#### PROMPT:
Every entry has to be restated word for word.

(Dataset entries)
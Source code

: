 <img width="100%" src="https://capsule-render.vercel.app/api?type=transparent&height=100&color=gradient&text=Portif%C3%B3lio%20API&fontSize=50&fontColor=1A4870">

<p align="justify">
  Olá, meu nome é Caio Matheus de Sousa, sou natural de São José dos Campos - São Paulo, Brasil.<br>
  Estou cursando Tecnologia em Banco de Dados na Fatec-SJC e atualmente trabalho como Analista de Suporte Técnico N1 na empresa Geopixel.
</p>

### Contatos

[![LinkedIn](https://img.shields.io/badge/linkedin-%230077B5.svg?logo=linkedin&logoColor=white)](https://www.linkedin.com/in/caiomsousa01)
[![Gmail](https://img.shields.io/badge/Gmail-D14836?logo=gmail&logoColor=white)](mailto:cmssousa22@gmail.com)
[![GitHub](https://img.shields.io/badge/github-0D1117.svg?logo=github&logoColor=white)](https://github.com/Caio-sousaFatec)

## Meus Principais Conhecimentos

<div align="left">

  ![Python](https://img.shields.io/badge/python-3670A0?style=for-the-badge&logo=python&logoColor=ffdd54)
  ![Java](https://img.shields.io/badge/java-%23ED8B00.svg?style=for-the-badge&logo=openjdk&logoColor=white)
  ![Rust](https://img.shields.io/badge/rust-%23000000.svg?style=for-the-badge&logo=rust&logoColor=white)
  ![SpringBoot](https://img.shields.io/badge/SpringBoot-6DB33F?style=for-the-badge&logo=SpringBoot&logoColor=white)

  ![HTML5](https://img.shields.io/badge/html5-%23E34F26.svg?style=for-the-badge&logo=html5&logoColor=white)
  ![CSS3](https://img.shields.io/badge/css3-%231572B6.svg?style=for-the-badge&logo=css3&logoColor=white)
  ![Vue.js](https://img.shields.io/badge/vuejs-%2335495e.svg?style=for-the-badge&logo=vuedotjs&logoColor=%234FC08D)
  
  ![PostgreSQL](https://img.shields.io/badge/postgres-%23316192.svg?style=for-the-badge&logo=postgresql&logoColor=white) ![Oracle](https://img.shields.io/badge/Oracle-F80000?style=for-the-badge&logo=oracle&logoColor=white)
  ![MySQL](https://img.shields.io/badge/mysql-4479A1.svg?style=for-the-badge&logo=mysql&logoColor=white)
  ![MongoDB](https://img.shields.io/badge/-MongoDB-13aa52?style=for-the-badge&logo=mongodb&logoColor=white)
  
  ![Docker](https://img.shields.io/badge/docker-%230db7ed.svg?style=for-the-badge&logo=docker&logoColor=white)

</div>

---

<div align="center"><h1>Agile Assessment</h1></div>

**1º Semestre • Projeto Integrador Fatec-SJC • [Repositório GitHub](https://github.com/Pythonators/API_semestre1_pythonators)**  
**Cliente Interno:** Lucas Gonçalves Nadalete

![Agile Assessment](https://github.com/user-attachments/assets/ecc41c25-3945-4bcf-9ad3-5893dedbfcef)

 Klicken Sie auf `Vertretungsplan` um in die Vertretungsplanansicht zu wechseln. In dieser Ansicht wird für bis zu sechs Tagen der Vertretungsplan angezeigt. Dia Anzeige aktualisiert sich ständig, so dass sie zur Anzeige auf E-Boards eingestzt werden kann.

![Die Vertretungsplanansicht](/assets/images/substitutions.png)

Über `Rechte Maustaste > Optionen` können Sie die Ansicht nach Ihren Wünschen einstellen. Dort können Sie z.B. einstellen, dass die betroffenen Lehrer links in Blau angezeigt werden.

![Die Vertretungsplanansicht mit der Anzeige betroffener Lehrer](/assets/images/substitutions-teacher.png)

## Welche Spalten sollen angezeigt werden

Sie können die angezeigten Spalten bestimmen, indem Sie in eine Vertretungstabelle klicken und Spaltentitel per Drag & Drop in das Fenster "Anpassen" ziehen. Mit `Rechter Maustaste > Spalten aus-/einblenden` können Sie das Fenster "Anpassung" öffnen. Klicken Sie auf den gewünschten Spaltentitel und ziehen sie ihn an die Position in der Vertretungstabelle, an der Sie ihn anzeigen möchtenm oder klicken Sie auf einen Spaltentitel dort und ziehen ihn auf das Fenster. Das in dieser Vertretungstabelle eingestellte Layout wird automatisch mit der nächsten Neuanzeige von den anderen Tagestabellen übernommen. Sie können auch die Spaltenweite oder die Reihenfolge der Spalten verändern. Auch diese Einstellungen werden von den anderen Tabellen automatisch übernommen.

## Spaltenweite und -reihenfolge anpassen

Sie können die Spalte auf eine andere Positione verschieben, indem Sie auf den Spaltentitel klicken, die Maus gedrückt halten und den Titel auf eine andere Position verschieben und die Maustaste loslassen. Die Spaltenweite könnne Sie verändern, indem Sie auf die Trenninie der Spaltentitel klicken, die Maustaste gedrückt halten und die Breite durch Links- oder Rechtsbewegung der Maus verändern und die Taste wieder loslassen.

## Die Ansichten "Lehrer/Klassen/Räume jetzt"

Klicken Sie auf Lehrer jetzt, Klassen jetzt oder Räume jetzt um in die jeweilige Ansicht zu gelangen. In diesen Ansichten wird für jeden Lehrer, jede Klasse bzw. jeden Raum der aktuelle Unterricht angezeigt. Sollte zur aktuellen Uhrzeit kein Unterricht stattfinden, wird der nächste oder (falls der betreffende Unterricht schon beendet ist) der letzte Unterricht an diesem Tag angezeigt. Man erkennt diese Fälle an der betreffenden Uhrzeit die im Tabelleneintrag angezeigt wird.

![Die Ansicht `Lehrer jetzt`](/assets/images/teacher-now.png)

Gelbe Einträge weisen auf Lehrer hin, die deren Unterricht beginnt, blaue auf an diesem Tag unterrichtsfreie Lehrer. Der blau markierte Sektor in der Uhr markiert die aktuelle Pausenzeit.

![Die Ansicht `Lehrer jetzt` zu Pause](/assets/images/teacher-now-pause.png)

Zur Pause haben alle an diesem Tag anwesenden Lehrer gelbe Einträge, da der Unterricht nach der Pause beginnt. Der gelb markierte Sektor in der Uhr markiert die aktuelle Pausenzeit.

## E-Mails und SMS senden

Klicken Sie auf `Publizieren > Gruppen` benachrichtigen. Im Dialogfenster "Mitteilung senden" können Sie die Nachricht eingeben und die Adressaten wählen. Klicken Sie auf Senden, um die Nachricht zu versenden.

#### YOUR SOLUTION:
Source code

: <img width="100%" src="https://capsule-render.vercel.app/api?type=transparent&height=100&color=gradient&text=Portif%C3%B3lio%20API&fontSize=50&fontColor=1A4870">

<p align="justify">
  Olá, meu nome é Caio Matheus de Sousa, sou natural de São José dos Campos - São Paulo, Brasil.<br>
  Estou cursando Tecnologia em Banco de Dados na Fatec-SJC e atualmente trabalho como Analista de Suporte Técnico N1 na empresa Geopixel.
</p>

### Contatos

[![LinkedIn](https://img.shields.io/badge/linkedin-%230077B5.svg?logo=linkedin&logoColor=white)](https://www.linkedin.com/in/caiomsousa01)
[![Gmail](https://img.shields.io/badge/Gmail-D14836?logo=gmail&logoColor=white)](mailto:cmssousa22@gmail.com)
[![GitHub](https://img.shields.io/badge/github-0D1117.svg?logo=github&logoColor=white)](https://github.com/Caio-sousaFatec)

## Meus Principais Conhecimentos

<div align="left">

  ![Python](https://img.shields.io/badge/python-3670A0?style=for-the-badge&logo=python&logoColor=ffdd54)
  ![Java](https://img.shields.io/badge/java-%23ED8B00.svg?style=for-the-badge&logo=openjdk&logoColor=white)
  ![Rust](https://img.shields.io/badge/rust-%23000000.svg?style=for-the-badge&logo=rust&logoColor=white)
  ![SpringBoot](https://img.shields.io/badge/SpringBoot-6DB33F?style=for-the-badge&logo=SpringBoot&logoColor=white)

  ![HTML5](https://img.shields.io/badge/html5-%23E34F26.svg?style=for-the-badge&logo=html5&logoColor=white)
  ![CSS3](https://img.shields.io/badge/css3-%231572B6.svg?style=for-the-badge&logo=css3&logoColor=white)
  ![Vue.js](https://img.shields.io/badge/vuejs-%2335495e.svg?style=for-the-badge&logo=vuedotjs&logoColor=%234FC08D)
  
  ![PostgreSQL](https://img.shields.io/badge/postgres-%23316192.svg?style=for-the-badge&logo=postgresql&logoColor=white) ![Oracle](https://img.shields.io/badge/Oracle-F80000?style=for-the-badge&logo=oracle&logoColor=white)
  ![MySQL](https://img.shields.io/badge/mysql-4479A1.svg?style=for-the-badge&logo=mysql&logoColor=white)
  ![MongoDB](https://img.shields.io/badge/-MongoDB-13aa52?style=for-the-badge&logo=mongodb&logoColor=white)
  
  ![Docker](https://img.shields.io/badge/docker-%230db7ed.svg?style=for-the-badge&logo=docker&logoColor=white)

</div>

---

<div align="center"><h1>Agile Assessment</h1></div>

**1º Semestre • Projeto Integrador Fatec-SJC • [Repositório GitHub](https://github.com/Pythonators/API_semestre1_pythonators)**  
**Cliente Interno:** Lucas Gonçalves Nadalete

![Agile Assessment](https://github.com/user-attachments/assets/ecc41c25-3945-4bcf-9ad3-5893dedbfcef)

 Klicken Sie auf `Vertretungsplan` um in die Vertretungsplanansicht zu wechseln. In dieser Ansicht wird für bis zu sechs Tagen der Vertretungsplan angezeigt. Dia Anzeige aktualisiert sich ständig, so dass sie zur Anzeige auf E-Boards eingestzt werden kann.

![Die Vertretungsplanansicht](/assets/images/substitutions.png)

Über `Rechte Maustaste > Optionen` können Sie die Ansicht nach Ihren Wünschen einstellen. Dort können Sie z.B. einstellen, dass die betroffenen Lehrer links in Blau angezeigt werden.

![Die Vertretungsplanansicht mit der Anzeige betroffener Lehrer](/assets/images/substitutions-teacher.png)

## Welche Spalten sollen angezeigt werden

Sie können die angezeigten Spalten bestimmen, indem Sie in eine Vertretungstabelle klicken und Spaltentitel per Drag & Drop in das Fenster "Anpassen" ziehen. Mit `Rechter Maustaste > Spalten aus-/einblenden` können Sie das Fenster "Anpassung" öffnen. Klicken Sie auf den gewünschten Spaltentitel und ziehen sie ihn an die Position in der Vertretungstabelle, an der Sie ihn anzeigen möchtenm oder klicken Sie auf einen Spaltentitel dort und ziehen ihn auf das Fenster. Das in dieser Vertretungstabelle eingestellte Layout wird automatisch mit der nächsten Neuanzeige von den anderen Tagestabellen übernommen. Sie können auch die Spaltenweite oder die Reihenfolge der Spalten verändern. Auch diese Einstellungen werden von den anderen Tabellen automatisch übernommen.

## Spaltenweite und -reihenfolge anpassen

Sie können die Spalte auf eine andere Positione verschieben, indem Sie auf den Spaltentitel klicken, die Maus gedrückt halten und den Titel auf eine andere Position verschieben und die Maustaste loslassen. Die Spaltenweite könnne Sie verändern, indem Sie auf die Trenninie der Spaltentitel klicken, die Maustaste gedrückt halten und die Breite durch Links- oder Rechtsbewegung der Maus verändern und die Taste wieder loslassen.

## Die Ansichten "Lehrer/Klassen/Räume jetzt"

Klicken Sie auf Lehrer jetzt, Klassen jetzt oder Räume jetzt um in die jeweilige Ansicht zu gelangen. In diesen Ansichten wird für jeden Lehrer, jede Klasse bzw. jeden Raum der aktuelle Unterricht angezeigt. Sollte zur aktuellen Uhrzeit kein Unterricht stattfinden, wird der nächste oder (falls der betreffende Unterricht schon beendet ist) der letzte Unterricht an diesem Tag angezeigt. Man erkennt diese Fälle an der betreffenden Uhrzeit die im Tabelleneintrag angezeigt wird.

![Die Ansicht `Lehrer jetzt`](/assets/images/teacher-now.png)

Gelbe Einträge weisen auf Lehrer hin, die deren Unterricht beginnt, blaue auf an diesem Tag unterrichtsfreie Lehrer. Der blau markierte Sektor in der Uhr markiert die aktuelle Pausenzeit.

![Die Ansicht `Lehrer jetzt` zu Pause](/assets/images/teacher-now-pause.png)

Zur Pause haben alle an diesem Tag anwesenden Lehrer gelbe Einträge, da der Unterricht nach der Pause beginnt. Der gelb markierte Sektor in der Uhr markiert die aktuelle Pausenzeit.

## E-Mails und SMS senden

Klicken Sie auf `Publizieren > Gruppen` benachrichtigen. Im Dialogfenster "Mitteilung senden" können Sie die Nachricht eingeben und die Adressaten wählen. Klicken Sie auf Senden, um die Nachricht zu versenden.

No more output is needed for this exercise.